Source texts of formatted documents

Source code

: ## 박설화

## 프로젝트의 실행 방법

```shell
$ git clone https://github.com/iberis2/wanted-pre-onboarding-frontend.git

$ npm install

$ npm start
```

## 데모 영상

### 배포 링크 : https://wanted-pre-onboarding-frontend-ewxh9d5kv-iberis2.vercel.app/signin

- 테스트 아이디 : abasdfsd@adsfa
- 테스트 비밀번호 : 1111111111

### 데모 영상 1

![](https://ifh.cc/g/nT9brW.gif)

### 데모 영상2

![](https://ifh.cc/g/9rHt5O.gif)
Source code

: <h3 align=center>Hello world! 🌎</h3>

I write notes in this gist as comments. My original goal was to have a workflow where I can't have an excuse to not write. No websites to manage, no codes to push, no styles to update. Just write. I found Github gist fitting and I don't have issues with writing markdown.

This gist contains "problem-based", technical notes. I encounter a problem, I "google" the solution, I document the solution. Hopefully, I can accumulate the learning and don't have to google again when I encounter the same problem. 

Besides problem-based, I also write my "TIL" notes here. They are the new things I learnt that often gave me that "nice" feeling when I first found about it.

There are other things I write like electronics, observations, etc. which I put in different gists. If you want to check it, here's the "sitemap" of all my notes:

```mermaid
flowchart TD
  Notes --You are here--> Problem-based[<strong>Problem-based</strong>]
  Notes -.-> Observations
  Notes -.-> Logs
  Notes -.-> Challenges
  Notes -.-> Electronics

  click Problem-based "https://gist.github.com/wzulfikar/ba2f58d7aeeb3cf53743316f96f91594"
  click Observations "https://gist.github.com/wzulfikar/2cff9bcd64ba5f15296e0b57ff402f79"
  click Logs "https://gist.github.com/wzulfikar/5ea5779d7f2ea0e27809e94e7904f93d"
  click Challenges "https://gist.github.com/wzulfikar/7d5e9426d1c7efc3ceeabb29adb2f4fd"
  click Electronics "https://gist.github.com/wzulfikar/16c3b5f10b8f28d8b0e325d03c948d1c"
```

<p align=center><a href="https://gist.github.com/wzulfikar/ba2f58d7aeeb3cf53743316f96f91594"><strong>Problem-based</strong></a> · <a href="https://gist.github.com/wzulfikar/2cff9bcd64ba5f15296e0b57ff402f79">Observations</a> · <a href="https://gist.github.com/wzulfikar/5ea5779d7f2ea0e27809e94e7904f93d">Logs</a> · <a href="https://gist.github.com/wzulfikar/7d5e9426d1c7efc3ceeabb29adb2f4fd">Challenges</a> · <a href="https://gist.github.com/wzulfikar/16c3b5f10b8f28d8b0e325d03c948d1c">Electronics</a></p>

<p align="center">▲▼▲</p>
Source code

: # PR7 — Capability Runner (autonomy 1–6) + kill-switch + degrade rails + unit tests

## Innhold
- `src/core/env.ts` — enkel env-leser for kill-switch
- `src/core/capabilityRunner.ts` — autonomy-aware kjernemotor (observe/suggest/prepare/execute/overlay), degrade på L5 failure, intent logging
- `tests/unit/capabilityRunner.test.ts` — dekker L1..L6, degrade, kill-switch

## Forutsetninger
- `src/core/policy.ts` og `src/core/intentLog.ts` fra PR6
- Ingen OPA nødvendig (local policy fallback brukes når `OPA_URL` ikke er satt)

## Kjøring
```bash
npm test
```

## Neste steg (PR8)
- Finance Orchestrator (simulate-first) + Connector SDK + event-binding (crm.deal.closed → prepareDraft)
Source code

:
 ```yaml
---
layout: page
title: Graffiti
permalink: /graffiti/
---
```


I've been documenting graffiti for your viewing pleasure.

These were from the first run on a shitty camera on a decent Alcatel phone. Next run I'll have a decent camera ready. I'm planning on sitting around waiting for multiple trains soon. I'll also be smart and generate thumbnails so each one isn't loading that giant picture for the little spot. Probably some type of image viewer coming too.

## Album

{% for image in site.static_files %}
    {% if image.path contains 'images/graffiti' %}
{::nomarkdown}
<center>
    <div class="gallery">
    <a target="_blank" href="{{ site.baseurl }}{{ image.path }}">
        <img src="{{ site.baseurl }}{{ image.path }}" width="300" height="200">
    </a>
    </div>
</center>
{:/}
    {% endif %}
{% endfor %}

→ **WHAT TO DO**
The lines in the records above that include the word "path" must be copied out.

→ **SOLUTION BELOW**
    {% if image.path contains 'images/graffiti' %}
    <a target="_blank" href="{{ site.baseurl }}{{ image.path }}">
        <img src="{{ site.baseurl }}{{ image.path }}" width="300" height="200">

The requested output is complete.